Blandings is a British comedy television series adapted by Guy Andrews from the Blandings Castle stories of P. G. Wodehouse. It was first broadcast on BBC One from 13 January 2013, and stars Timothy Spall, Jennifer Saunders, Jack Farthing, Tim Vine and Mark Williams.
The series was produced with the partial financial assistance of the European Regional Development Fund.

Plot
Set in 1929, Lord Emsworth (Spall) resides at Blandings Castle, along with his imperious sister  Connie (Saunders), his empty-headed son Freddie (Jack Farthing), and any number of houseguests, love-struck nieces and their boyfriends. He would rather be left in peace with his prize pig The Empress, but his family is always at hand to complicate his life. Offering a reluctant helping hand is his loyal and long-suffering butler, Beach (Mark Williams/Tim Vine).

Production

The series was produced by Mammoth Screen and was filmed on location at Crom Castle, near Newtownbutler, in County Fermanagh, Northern Ireland. Some scenes were also filmed at Florence Court, a National Trust property near Kinawley in south-west County Fermanagh. The producer was Spencer Campbell and the director was Paul Seed. It was the first adaptation of Blandings for British television since the BBC's film of Wodehouse's novel Heavy Weather in 1995.
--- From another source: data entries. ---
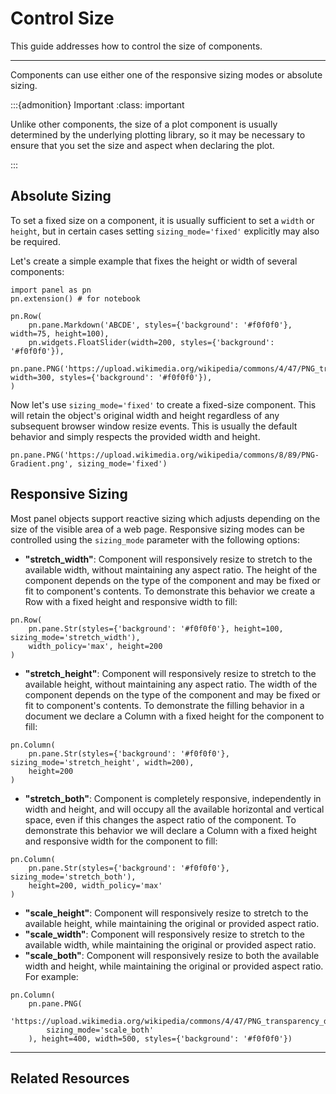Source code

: # Control Size

This guide addresses how to control the size of components.

---

Components can use either one of the responsive sizing modes or absolute sizing.

:::{admonition} Important
:class: important

Unlike other components, the size of a plot component is usually determined by the underlying plotting library, so it may be necessary to ensure that you set the size and aspect when declaring the plot.

:::

## Absolute Sizing

To set a fixed size on a component, it is usually sufficient to set a `width` or `height`, but in certain cases setting ``sizing_mode='fixed'`` explicitly may also be required.

Let's create a simple example that fixes the height or width of several components:

```{pyodide}
import panel as pn
pn.extension() # for notebook

pn.Row(
    pn.pane.Markdown('ABCDE', styles={'background': '#f0f0f0'}, width=75, height=100),
    pn.widgets.FloatSlider(width=200, styles={'background': '#f0f0f0'}),
    pn.pane.PNG('https://upload.wikimedia.org/wikipedia/commons/4/47/PNG_transparency_demonstration_1.png', width=300, styles={'background': '#f0f0f0'}),
)
```

Now let's use ``sizing_mode='fixed'`` to create a fixed-size component. This will retain the object's original width and height regardless of any subsequent browser window resize events. This is usually the default behavior and simply respects the provided width and height.

```{pyodide}
pn.pane.PNG('https://upload.wikimedia.org/wikipedia/commons/8/89/PNG-Gradient.png', sizing_mode='fixed')
```

## Responsive Sizing

Most panel objects support reactive sizing which adjusts depending on the size of the visible area of a web page. Responsive sizing modes can be controlled using the ``sizing_mode`` parameter with the following options:

* **"stretch_width"**: Component will responsively resize to stretch to the available width, without maintaining any aspect ratio. The height of the component depends on the type of the component and may be fixed or fit to component's contents. To demonstrate this behavior we create a Row with a fixed height and responsive width to fill:

```{pyodide}
pn.Row(
    pn.pane.Str(styles={'background': '#f0f0f0'}, height=100, sizing_mode='stretch_width'),
    width_policy='max', height=200
)
```

* **"stretch_height"**: Component will responsively resize to stretch to the available height, without maintaining any aspect ratio. The width of the component depends on the type of the component and may be fixed or fit to component's contents. To demonstrate the filling behavior in a document we declare a Column with a fixed height for the component to fill:

```{pyodide}
pn.Column(
    pn.pane.Str(styles={'background': '#f0f0f0'}, sizing_mode='stretch_height', width=200),
    height=200
)
```

* **"stretch_both"**: Component is completely responsive, independently in width and height, and will occupy all the available horizontal and vertical space, even if this changes the aspect ratio of the component. To demonstrate this behavior we will declare a Column with a fixed height and responsive width for the component to fill:

```{pyodide}
pn.Column(
    pn.pane.Str(styles={'background': '#f0f0f0'}, sizing_mode='stretch_both'),
    height=200, width_policy='max'
)
```

* **"scale_height"**: Component will responsively resize to stretch to the available height, while maintaining the original or provided aspect ratio.
* **"scale_width"**: Component will responsively resize to stretch to the available width, while maintaining the original or provided aspect ratio.
* **"scale_both"**: Component will responsively resize to both the available width and height, while maintaining the original or provided aspect ratio. For example:


```{pyodide}
pn.Column(
    pn.pane.PNG(
        'https://upload.wikimedia.org/wikipedia/commons/4/47/PNG_transparency_demonstration_1.png',
        sizing_mode='scale_both'
    ), height=400, width=500, styles={'background': '#f0f0f0'})
```

---

## Related Resources
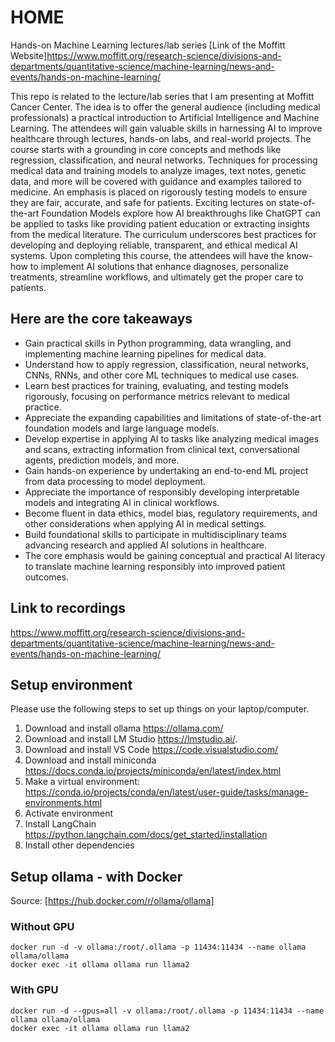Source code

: # HOME
Hands-on Machine Learning lectures/lab series
[Link of the Moffitt Website]https://www.moffitt.org/research-science/divisions-and-departments/quantitative-science/machine-learning/news-and-events/hands-on-machine-learning/

This repo is related to the lecture/lab series that I am presenting at Moffitt Cancer Center. The idea is to offer the general audience (including medical professionals) a practical introduction to Artificial Intelligence and Machine Learning. The attendees will gain valuable skills in harnessing AI to improve healthcare through lectures, hands-on labs, and real-world projects. The course starts with a grounding in core concepts and methods like regression, classification, and neural networks. Techniques for processing medical data and training models to analyze images, text notes, genetic data, and more will be covered with guidance and examples tailored to medicine. An emphasis is placed on rigorously testing models to ensure they are fair, accurate, and safe for patients. Exciting lectures on state-of-the-art Foundation Models explore how AI breakthroughs like ChatGPT can be applied to tasks like providing patient education or extracting insights from the medical literature. The curriculum underscores best practices for developing and deploying reliable, transparent, and ethical medical AI systems. Upon completing this course, the attendees will have the know-how to implement AI solutions that enhance diagnoses, personalize treatments, streamline workflows, and ultimately get the proper care to patients.

## Here are the core takeaways

* Gain practical skills in Python programming, data wrangling, and implementing machine learning pipelines for medical data.
* Understand how to apply regression, classification, neural networks, CNNs, RNNs, and other core ML techniques to medical use cases.
* Learn best practices for training, evaluating, and testing models rigorously, focusing on performance metrics relevant to medical practice.
* Appreciate the expanding capabilities and limitations of state-of-the-art foundation models and large language models.
* Develop expertise in applying AI to tasks like analyzing medical images and scans, extracting information from clinical text, conversational agents, prediction models, and more.
* Gain hands-on experience by undertaking an end-to-end ML project from data processing to model deployment.
* Appreciate the importance of responsibly developing interpretable models and integrating AI in clinical workflows.
* Become fluent in data ethics, model bias, regulatory requirements, and other considerations when applying AI in medical settings.
* Build foundational skills to participate in multidisciplinary teams advancing research and applied AI solutions in healthcare.
* The core emphasis would be gaining conceptual and practical AI literacy to translate machine learning responsibly into improved patient outcomes.

## Link to recordings
https://www.moffitt.org/research-science/divisions-and-departments/quantitative-science/machine-learning/news-and-events/hands-on-machine-learning/

## Setup environment
Please use the following steps to set up things on your laptop/computer.

1.  Download and install ollama https://ollama.com/
2.  Download and install LM Studio https://lmstudio.ai/.
3.  Download and install VS Code https://code.visualstudio.com/
4.  Download and install miniconda https://docs.conda.io/projects/miniconda/en/latest/index.html
5.  Make a virtual environment: https://conda.io/projects/conda/en/latest/user-guide/tasks/manage-environments.html
6.  Activate environment
7.  Install LangChain https://python.langchain.com/docs/get_started/installation
8.  Install other dependencies



## Setup ollama - with Docker
Source: [https://hub.docker.com/r/ollama/ollama]
### Without GPU 
```
docker run -d -v ollama:/root/.ollama -p 11434:11434 --name ollama ollama/ollama
docker exec -it ollama ollama run llama2
```

### With GPU
```
docker run -d --gpus=all -v ollama:/root/.ollama -p 11434:11434 --name ollama ollama/ollama
docker exec -it ollama ollama run llama2

```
On 7 June 2013, BBC commissioner Danny Cohen confirmed that Blandings would return for a second series.
The second series has seven episodes and began airing 16 February 2014.

On 24 October 2013, it was announced that Tim Vine would join the cast for the second series as Beach replacing Mark Williams.

Cast and characters

Main

Timothy Spall as Clarence Threepwood, 9th Earl of Emsworth
Jennifer Saunders as  Lady Constance Keeble
Jack Farthing as  The Hon. Frederick Threepwood
Mark Williams as Sebastian Beach (series 1)
Tim Vine as Sebastian Beach (series 2)

Recurring
Ron Donachie as Angus McAllister
Robert Bathurst as Sir Gregory Parsloe-Parsloe

Episodes

Series 1 (2013)

Series 2 (2014)

Reception
Ben Lawrence of The Daily Telegraph awarded the first episode two stars out of five and wrote that the lack of Wodehouse's "authorial voice", ever present in the books to add "clarity and depth" and "invest psychological complexity into [the] characters", left the cast "all at sea".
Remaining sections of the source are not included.